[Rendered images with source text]

********

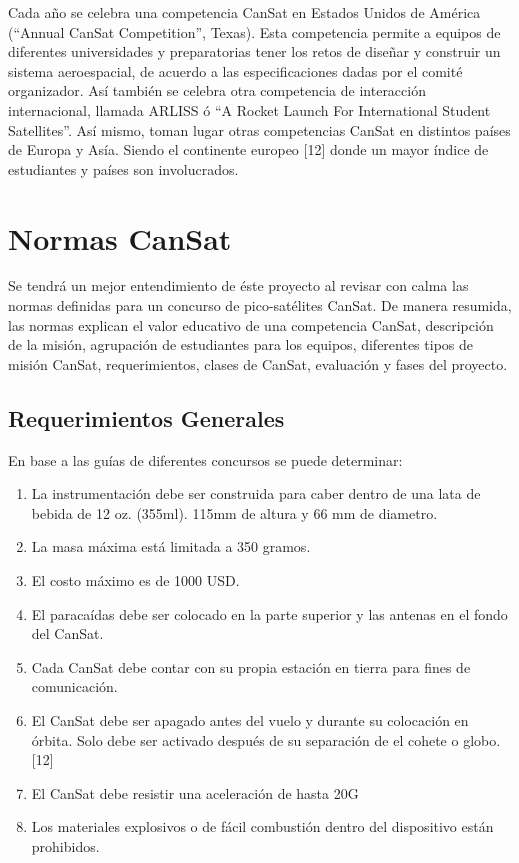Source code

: Cada a\~{n}o se celebra una competencia CanSat en Estados Unidos de Am\'{e}rica (“Annual CanSat Competition”, Texas). Esta competencia permite a equipos de diferentes universidades y preparatorias tener los retos de dise\~{n}ar y construir un sistema aeroespacial, de acuerdo a las especificaciones dadas por el comit\'{e} organizador. As\'{i} tambi\'{e}n se celebra otra competencia de interacci\'{o}n internacional, llamada ARLISS \'{o} “A Rocket Launch For International Student Satellites”.
As\'{i} mismo, toman lugar otras competencias CanSat en distintos pa\'{i}ses de Europa y As\'{i}a. Siendo el continente europeo [12] donde un mayor \'{i}ndice de estudiantes y pa\'{i}ses son involucrados.



\section{Normas CanSat} %
Se tendr\'{a} un mejor entendimiento de \'{e}ste proyecto al revisar con calma las normas definidas para un concurso de pico-sat\'{e}lites CanSat. De manera resumida, las normas explican el valor educativo de una competencia CanSat, descripci\'{o}n de la misi\'{o}n, agrupaci\'{o}n de estudiantes para los equipos, diferentes tipos de misi\'{o}n CanSat, requerimientos, clases de CanSat, evaluaci\'{o}n y fases del proyecto.


\subsection{Requerimientos Generales}
En base a las gu\'{i}as de diferentes concursos se puede determinar:
\begin{enumerate}
\item La instrumentaci\'{o}n debe ser construida para caber dentro de una lata de bebida de 12 oz. (355ml). 115mm de altura y 66 mm de diametro.
\item La masa m\'{a}xima est\'{a} limitada a 350 gramos.
\item El costo m\'{a}ximo es de 1000 USD.
\item El paraca\'{i}das debe ser colocado en la parte superior y las antenas en el fondo del CanSat.
\item Cada CanSat debe contar con su propia estaci\'{o}n en tierra para fines de comunicaci\'{o}n.
\item El CanSat debe ser apagado antes del vuelo y durante su colocaci\'{o}n en \'{o}rbita. Solo debe ser activado despu\'{e}s de su separaci\'{o}n de el cohete o globo. [12]
\item El CanSat debe resistir una aceleraci\'{o}n de hasta 20G
\item Los materiales explosivos o de f\'{a}cil combusti\'{o}n dentro del dispositivo est\'{a}n prohibidos.
\end{enumerate}

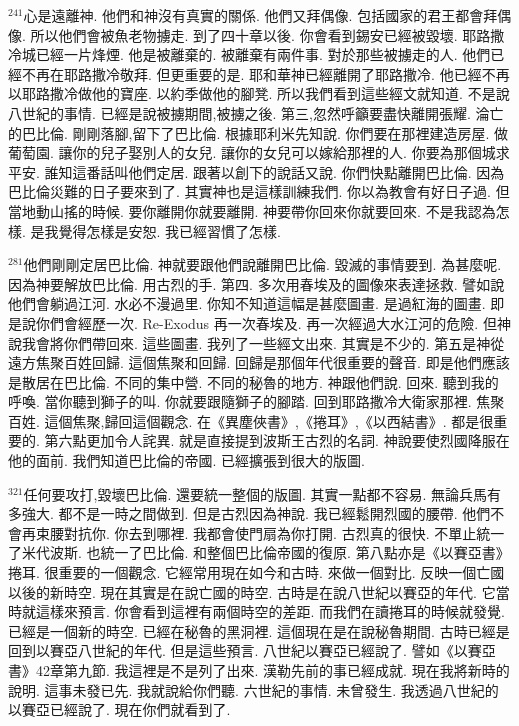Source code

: \documentclass{book}
\begin{document}
$^{241}$心是遠離神.
他們和神沒有真實的關係.
他們又拜偶像.
包括國家的君王都會拜偶像.
所以他們會被魚老物擄走.
到了四十章以後.
你會看到錫安已經被毀壞.
耶路撒冷城已經一片烽煙.
他是被離棄的.
被離棄有兩件事.
對於那些被擄走的人.
他們已經不再在耶路撒冷敬拜.
但更重要的是.
耶和華神已經離開了耶路撒冷.
他已經不再以耶路撒冷做他的寶座.
以約季做他的腳凳.
所以我們看到這些經文就知道.
不是說八世紀的事情.
已經是說被擄期間,被擄之後.
第三,忽然呼籲要盡快離開張耀.
淪亡的巴比倫.
剛剛落腳,留下了巴比倫.
根據耶利米先知說.
你們要在那裡建造房屋.
做葡萄園.
讓你的兒子娶別人的女兒.
讓你的女兒可以嫁給那裡的人.
你要為那個城求平安.
誰知這番話叫他們定居.
跟著以創下的說話又說.
你們快點離開巴比倫.
因為巴比倫災難的日子要來到了.
其實神也是這樣訓練我們.
你以為教會有好日子過.
但當地動山搖的時候.
要你離開你就要離開.
神要帶你回來你就要回來.
不是我認為怎樣.
是我覺得怎樣是安恕.
我已經習慣了怎樣.

$^{281}$他們剛剛定居巴比倫.
神就要跟他們說離開巴比倫.
毀滅的事情要到.
為甚麼呢.
因為神要解放巴比倫.
用古烈的手.
第四.
多次用春埃及的圖像來表達拯救.
譬如說他們會躺過江河.
水必不漫過里.
你知不知道這幅是甚麼圖畫.
是過紅海的圖畫.
即是說你們會經歷一次.
Re-Exodus 再一次春埃及.
再一次經過大水江河的危險.
但神說我會將你們帶回來.
這些圖畫.
我列了一些經文出來.
其實是不少的.
第五是神從遠方焦聚百姓回歸.
這個焦聚和回歸.
回歸是那個年代很重要的聲音.
即是他們應該是散居在巴比倫.
不同的集中營.
不同的秘魯的地方.
神跟他們說.
回來.
聽到我的呼喚.
當你聽到獅子的叫.
你就要跟隨獅子的腳踏.
回到耶路撒冷大衛家那裡.
焦聚百姓.
這個焦聚,歸回這個觀念.
在《異塵俠書》,《捲耳》,《以西結書》.
都是很重要的.
第六點更加令人詫異.
就是直接提到波斯王古烈的名詞.
神說要使烈國降服在他的面前.
我們知道巴比倫的帝國.
已經擴張到很大的版圖.

$^{321}$任何要攻打,毀壞巴比倫.
還要統一整個的版圖.
其實一點都不容易.
無論兵馬有多強大.
都不是一時之間做到.
但是古烈因為神說.
我已經鬆開烈國的腰帶.
他們不會再束腰對抗你.
你去到哪裡.
我都會使門扇為你打開.
古烈真的很快.
不單止統一了米代波斯.
也統一了巴比倫.
和整個巴比倫帝國的復原.
第八點亦是《以賽亞書》捲耳.
很重要的一個觀念.
它經常用現在如今和古時.
來做一個對比.
反映一個亡國以後的新時空.
現在其實是在說亡國的時空.
古時是在說八世紀以賽亞的年代.
它當時就這樣來預言.
你會看到這裡有兩個時空的差距.
而我們在讀捲耳的時候就發覺.
已經是一個新的時空.
已經在秘魯的黑洞裡.
這個現在是在說秘魯期間.
古時已經是回到以賽亞八世紀的年代.
但是這些預言.
八世紀以賽亞已經說了.
譬如《以賽亞書》42章第九節.
我這裡是不是列了出來.
漢勒先前的事已經成就.
現在我將新時的說明.
這事未發已先.
我就說給你們聽.
六世紀的事情.
未曾發生.
我透過八世紀的以賽亞已經說了.
現在你們就看到了.
\end{document}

********

Each line above with the word "dentro" needs to be copied.

PROBLEM SOLUTION ->
\item La instrumentaci\'{o}n debe ser construida para caber dentro de una lata de bebida de 12 oz. (355ml). 115mm de altura y 66 mm de diametro.
\item Los materiales explosivos o de f\'{a}cil combusti\'{o}n dentro del dispositivo est\'{a}n prohibidos.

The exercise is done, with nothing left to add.